CCK argued on Thursday morning in a position paper that a letter ordering it not to cut the rates lacks authority according to the new constitution as it was written by the President’s private secretary Nick Wanjohi.
The letter instructed the CCK to suspend any reduction in MTR – the rate mobile networks charge each other for calls terminating in their systems from rival networks – until an impact study had been completed and presented to the president.
The regulator is now expected to announce a reduction in the MTR as planned, from Sh2.21 to Sh1.44 or Sh1.60.
The position paper, quoted in Business Daily, said that the president’s instruction cannot be effected as it breaches Article 135 of the Constitution, which states “a decision of the President in the performance of any function of the President under the Constitution shall be in writing and shall bear the seal and the signature of the President.”
The CCK argued that it is against the law for the Executive to interfere in its operations and against its autonomy as provided for by law.
“The letter seems to take away the statutory independence of the commission in undertaking its functions as expressed in clause 5B of the Kenya Information and Communications Act Cap 411A,” the paper stated.
The MTR debate has rumbled on for two years and been divisive.
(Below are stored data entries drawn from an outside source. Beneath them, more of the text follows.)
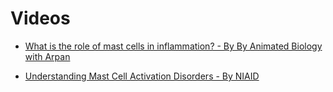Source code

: # Videos

* [What is the role of mast cells in inflammation? - By By Animated Biology with Arpan](what-is-the-role-of-mast-cells-in-inflammation)

* [Understanding Mast Cell Activation Disorders - By NIAID](understanding-mast-cell-activation-disorders-by-niaid)
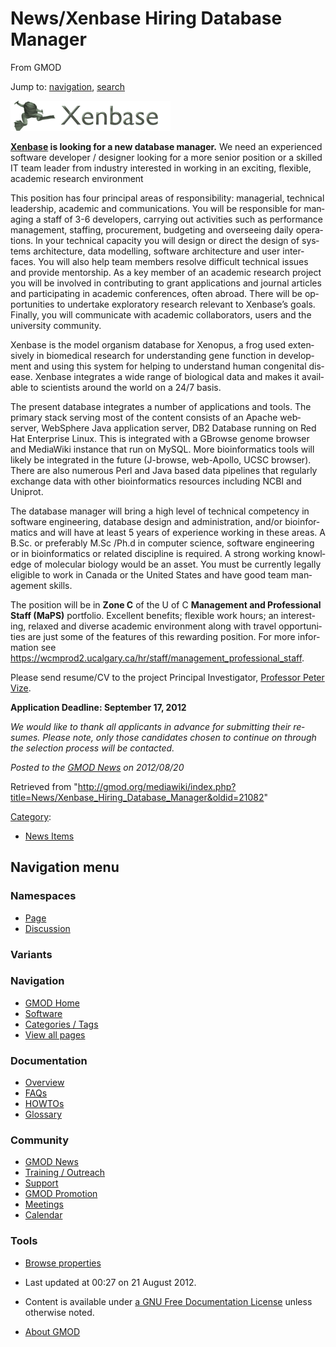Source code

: <div id="mw-page-base" class="noprint">

</div>

<div id="mw-head-base" class="noprint">

</div>

<div id="content" class="mw-body" role="main">

<span id="top"></span>

<div id="mw-js-message" style="display:none;">

</div>



# <span dir="auto">News/Xenbase Hiring Database Manager</span>

<div id="bodyContent">

<div id="siteSub">

From GMOD

</div>

<div id="contentSub">

</div>

<div id="jump-to-nav" class="mw-jump">

Jump to: [navigation](#mw-navigation), [search](#p-search)

</div>

<div id="mw-content-text" class="mw-content-ltr" lang="en" dir="ltr">

<div class="floatright">

<a href="../File:XenbaseLogo.png" class="image"
title="Xenbase logo"><img
src="../../mediawiki/images/8/88/XenbaseLogo.png" width="256"
height="48" alt="Xenbase logo" /></a>

</div>

**<a href="http://www.xenbase.org" class="external text"
rel="nofollow">Xenbase</a> is looking for a new database manager.** We
need an experienced software developer / designer looking for a more
senior position or a skilled IT team leader from industry interested in
working in an exciting, flexible, academic research environment

  
This position has four principal areas of responsibility: managerial,
technical leadership, academic and communications. You will be
responsible for managing a staff of 3-6 developers, carrying out
activities such as performance management, staffing, procurement,
budgeting and overseeing daily operations. In your technical capacity
you will design or direct the design of systems architecture, data
modelling, software architecture and user interfaces. You will also help
team members resolve difficult technical issues and provide mentorship.
As a key member of an academic research project you will be involved in
contributing to grant applications and journal articles and
participating in academic conferences, often abroad. There will be
opportunities to undertake exploratory research relevant to Xenbase’s
goals. Finally, you will communicate with academic collaborators, users
and the university community.

  
Xenbase is the model organism database for Xenopus, a frog used
extensively in biomedical research for understanding gene function in
development and using this system for helping to understand human
congenital disease. Xenbase integrates a wide range of biological data
and makes it available to scientists around the world on a 24/7 basis.

  
The present database integrates a number of applications and tools. The
primary stack serving most of the content consists of an Apache
webserver, WebSphere Java application server, DB2 Database running on
Red Hat Enterprise Linux. This is integrated with a GBrowse genome
browser and MediaWiki instance that run on MySQL. More bioinformatics
tools will likely be integrated in the future (J-browse, web-Apollo,
UCSC browser). There are also numerous Perl and Java based data
pipelines that regularly exchange data with other bioinformatics
resources including NCBI and Uniprot.

  
The database manager will bring a high level of technical competency in
software engineering, database design and administration, and/or
bioinformatics and will have at least 5 years of experience working in
these areas. A B.Sc. or preferably M.Sc /Ph.d in computer science,
software engineering or in bioinformatics or related discipline is
required. A strong working knowledge of molecular biology would be an
asset. You must be currently legally eligible to work in Canada or the
United States and have good team management skills.

  
The position will be in **Zone C** of the U of C **Management and
Professional Staff (MaPS)** portfolio. Excellent benefits; flexible work
hours; an interesting, relaxed and diverse academic environment along
with travel opportunities are just some of the features of this
rewarding position. For more information see <a
href="https://wcmprod2.ucalgary.ca/hr/staff/management_professional_staff"
class="external free"
rel="nofollow">https://wcmprod2.ucalgary.ca/hr/staff/management_professional_staff</a>.

Please send resume/CV to the project Principal Investigator,
<a href="mailto:pvize@ucalgary.ca" class="external text"
rel="nofollow">Professor Peter Vize</a>.

  
**Application Deadline: September 17, 2012**

  
*We would like to thank all applicants in advance for submitting their
resumes. Please note, only those candidates chosen to continue on
through the selection process will be contacted.*

  

<div class="newsfooter">

*Posted to the [GMOD News](../GMOD_News "GMOD News") on 2012/08/20*

</div>

</div>

<div class="printfooter">

Retrieved from
"<http://gmod.org/mediawiki/index.php?title=News/Xenbase_Hiring_Database_Manager&oldid=21082>"

</div>

<div id="catlinks" class="catlinks">

<div id="mw-normal-catlinks" class="mw-normal-catlinks">

[Category](../Special:Categories "Special:Categories"):

- [News Items](../Category:News_Items "Category:News Items")

</div>

</div>

<div class="visualClear">

</div>

</div>

</div>

<div id="mw-navigation">

## Navigation menu

<div id="mw-head">



<div id="left-navigation">

<div id="p-namespaces" class="vectorTabs" role="navigation"
aria-labelledby="p-namespaces-label">

### Namespaces

- <span id="ca-nstab-main"><a href="Xenbase_Hiring_Database_Manager" accesskey="c"
  title="View the content page [c]">Page</a></span>
- <span id="ca-talk"><a
  href="http://gmod.org/mediawiki/index.php?title=Talk:News/Xenbase_Hiring_Database_Manager&amp;action=edit&amp;redlink=1"
  accesskey="t"
  title="Discussion about the content page [t]">Discussion</a></span>

</div>

<div id="p-variants" class="vectorMenu emptyPortlet" role="navigation"
aria-labelledby="p-variants-label">

### 

### Variants[](#)

<div class="menu">

</div>

</div>

</div>





</div>

</div>

</div>

<div id="mw-panel">

<div id="p-logo" role="banner">

<a href="../Main_Page"
style="background-image: url(../../images/GMOD-cogs.png);"
title="Visit the main page"></a>

</div>

<div id="p-Navigation" class="portal" role="navigation"
aria-labelledby="p-Navigation-label">

### Navigation

<div class="body">

- <span id="n-GMOD-Home">[GMOD Home](../Main_Page)</span>
- <span id="n-Software">[Software](../GMOD_Components)</span>
- <span id="n-Categories-.2F-Tags">[Categories /
  Tags](../Categories)</span>
- <span id="n-View-all-pages">[View all
  pages](../Special:AllPages)</span>

</div>

</div>

<div id="p-Documentation" class="portal" role="navigation"
aria-labelledby="p-Documentation-label">

### Documentation

<div class="body">

- <span id="n-Overview">[Overview](../Overview)</span>
- <span id="n-FAQs">[FAQs](../Category:FAQ)</span>
- <span id="n-HOWTOs">[HOWTOs](../Category:HOWTO)</span>
- <span id="n-Glossary">[Glossary](../Glossary)</span>

</div>

</div>

<div id="p-Community" class="portal" role="navigation"
aria-labelledby="p-Community-label">

### Community

<div class="body">

- <span id="n-GMOD-News">[GMOD News](../GMOD_News)</span>
- <span id="n-Training-.2F-Outreach">[Training /
  Outreach](../Training_and_Outreach)</span>
- <span id="n-Support">[Support](../Support)</span>
- <span id="n-GMOD-Promotion">[GMOD Promotion](../GMOD_Promotion)</span>
- <span id="n-Meetings">[Meetings](../Meetings)</span>
- <span id="n-Calendar">[Calendar](../Calendar)</span>

</div>

</div>

<div id="p-tb" class="portal" role="navigation"
aria-labelledby="p-tb-label">

### Tools

<div class="body">


- <span id="t-smwbrowselink"><a href="../Special:Browse/News-2FXenbase_Hiring_Database_Manager"
  rel="smw-browse">Browse properties</a></span>


</div>

</div>

</div>

</div>

<div id="footer" role="contentinfo">

- <span id="footer-info-lastmod">Last updated at 00:27 on 21 August
  2012.</span>
<!-- - <span id="footer-info-viewcount">5,637 page views.</span> -->
- <span id="footer-info-copyright">Content is available under
  <a href="http://www.gnu.org/licenses/fdl-1.3.html" class="external"
  rel="nofollow">a GNU Free Documentation License</a> unless otherwise
  noted.</span>

<!-- -->

- <span id="footer-places-about">[About
  GMOD](../GMOD:About "GMOD:About")</span>

<!-- -->






</div>

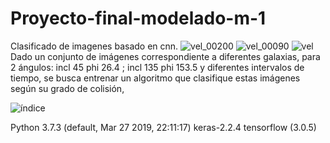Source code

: # Proyecto-final-modelado-m-1


Clasificado de imagenes basado en cnn.
![vel_00200](https://user-images.githubusercontent.com/48209979/59381282-aa786e80-8d20-11e9-8576-99eb5c9a98b3.jpg)
![vel_00090](https://user-images.githubusercontent.com/48209979/59381287-ac423200-8d20-11e9-9439-3ceff1bc4edb.jpg)
![vel](https://user-images.githubusercontent.com/48209979/59381292-ad735f00-8d20-11e9-87e4-c8f96c1e3662.jpg)
Dado un conjunto de imágenes correspondiente a diferentes galaxias, para
2 ángulos: incl 45 phi 26.4 ; incl 135 phi 153.5 y diferentes intervalos de
tiempo, se busca entrenar un algoritmo que clasifique estas imágenes según
su grado de colisión,

![índice](https://user-images.githubusercontent.com/48209979/57998677-1f48e780-7a98-11e9-9c5f-7ba00b7f840b.jpeg)

Python 3.7.3 (default, Mar 27 2019, 22:11:17) 
keras-2.2.4
tensorflow (3.0.5)
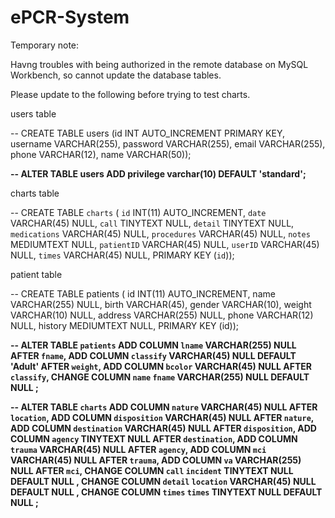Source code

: # ePCR-System

Temporary note:

Havng troubles with being authorized in the remote database on MySQL Workbench, so cannot update the database tables.

Please update to the following before trying to test charts.

users table

-- CREATE TABLE users (id INT AUTO_INCREMENT PRIMARY KEY, username VARCHAR(255), password VARCHAR(255), email VARCHAR(255), phone VARCHAR(12), name VARCHAR(50));


**-- ALTER TABLE users ADD privilege varchar(10) DEFAULT 'standard';**

charts table

-- CREATE TABLE `charts` (
  `id` INT(11) AUTO_INCREMENT,
  `date` VARCHAR(45) NULL,
  `call` TINYTEXT NULL,
  `detail` TINYTEXT NULL,
  `medications` VARCHAR(45) NULL,
  `procedures` VARCHAR(45) NULL,
  `notes` MEDIUMTEXT NULL,
  `patientID` VARCHAR(45) NULL,
  `userID` VARCHAR(45) NULL,
  `times` VARCHAR(45) NULL,
  PRIMARY KEY (`id`));
  
  patient table
  
-- CREATE TABLE patients ( id INT(11) AUTO_INCREMENT, name VARCHAR(255) NULL, birth VARCHAR(45), gender VARCHAR(10), weight VARCHAR(10) NULL, address VARCHAR(255) NULL, phone VARCHAR(12) NULL, history MEDIUMTEXT NULL, PRIMARY KEY (id));

**-- ALTER TABLE `patients` 
ADD COLUMN `lname` VARCHAR(255) NULL AFTER `fname`,
ADD COLUMN `classify` VARCHAR(45) NULL DEFAULT 'Adult' AFTER `weight`,
ADD COLUMN `bcolor` VARCHAR(45) NULL AFTER `classify`,
CHANGE COLUMN `name` `fname` VARCHAR(255) NULL DEFAULT NULL ;**

**-- ALTER TABLE `charts` 
ADD COLUMN `nature` VARCHAR(45) NULL AFTER `location`,
ADD COLUMN `disposition` VARCHAR(45) NULL AFTER `nature`,
ADD COLUMN `destination` VARCHAR(45) NULL AFTER `disposition`,
ADD COLUMN `agency` TINYTEXT NULL AFTER `destination`,
ADD COLUMN `trauma` VARCHAR(45) NULL AFTER `agency`,
ADD COLUMN `mci` VARCHAR(45) NULL AFTER `trauma`,
ADD COLUMN `va` VARCHAR(255) NULL AFTER `mci`,
CHANGE COLUMN `call` `incident` TINYTEXT NULL DEFAULT NULL ,
CHANGE COLUMN `detail` `location` VARCHAR(45) NULL DEFAULT NULL ,
CHANGE COLUMN `times` `times` TINYTEXT NULL DEFAULT NULL ;**
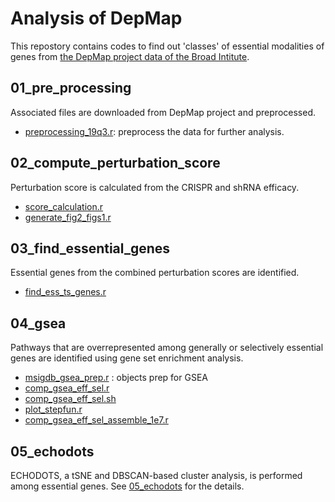 # Analysis of DepMap

This repostory contains codes to find out 'classes' of essential modalities of genes from [the DepMap project data of the Broad Intitute](https://depmap.org/portal/download/).

## 01_pre_processing
Associated files are downloaded from DepMap project and preprocessed.
- [preprocessing_19q3.r](01_pre_processing/preprocessing_19q3.r): preprocess the data for further analysis.

## 02_compute_perturbation_score
Perturbation score is calculated from the CRISPR and shRNA efficacy.

- [score_calculation.r](02_compute_perturbation_score/score_calculation.r)
- [generate_fig2_figs1.r](02_compute_perturbation_score/generate_fig2_figs1.r)

## 03_find_essential_genes
Essential genes from the combined perturbation scores are identified.

- [find_ess_ts_genes.r](03_find_essential_genes/find_ess_ts_genes.r)

## 04_gsea
Pathways that are overrepresented among generally or selectively essential genes are identified using gene set enrichment analysis.

- [msigdb_gsea_prep.r](04_gsea/msigdb_gsea_prep.r) : objects prep for GSEA
- [comp_gsea_eff_sel.r](04_gsea/comp_gsea_eff_sel.r)
- [comp_gsea_eff_sel.sh](04_gsea/comp_gsea_eff_sel.sh)
- [plot_stepfun.r](04_gsea/plot_stepfun.r) 
- [comp_gsea_eff_sel_assemble_1e7.r](04_gsea/comp_gsea_eff_sel_assemble_1e7.r)

## 05_echodots
ECHODOTS, a tSNE and DBSCAN-based cluster analysis, is performed among essential genes. See [05_echodots](05_echodots) for the details.

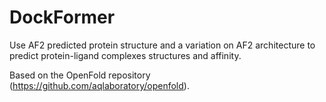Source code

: # DockFormer

Use AF2 predicted protein structure and a variation on AF2 architecture to predict protein-ligand complexes structures and affinity. 

Based on the OpenFold repository (https://github.com/aqlaboratory/openfold).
Safaricom, the leading telco in Kenya with over 20 million subscribers, argues that a further reduction in the MTR does not make business sense and will make running telcos expensive and in the end affect the consumer through poor services. Orange Telecom has the same view, while Airtel and Essar think the rates should be reduced.
The Kenya Institute for Public Policy Research Analysis (Kippra) has reported that lower termination rates boosted the telcos revenues, increased their subscribers, increased traffic and also aided mobile penetration, perhaps supporting the views of the CCK, Airtel and Essar.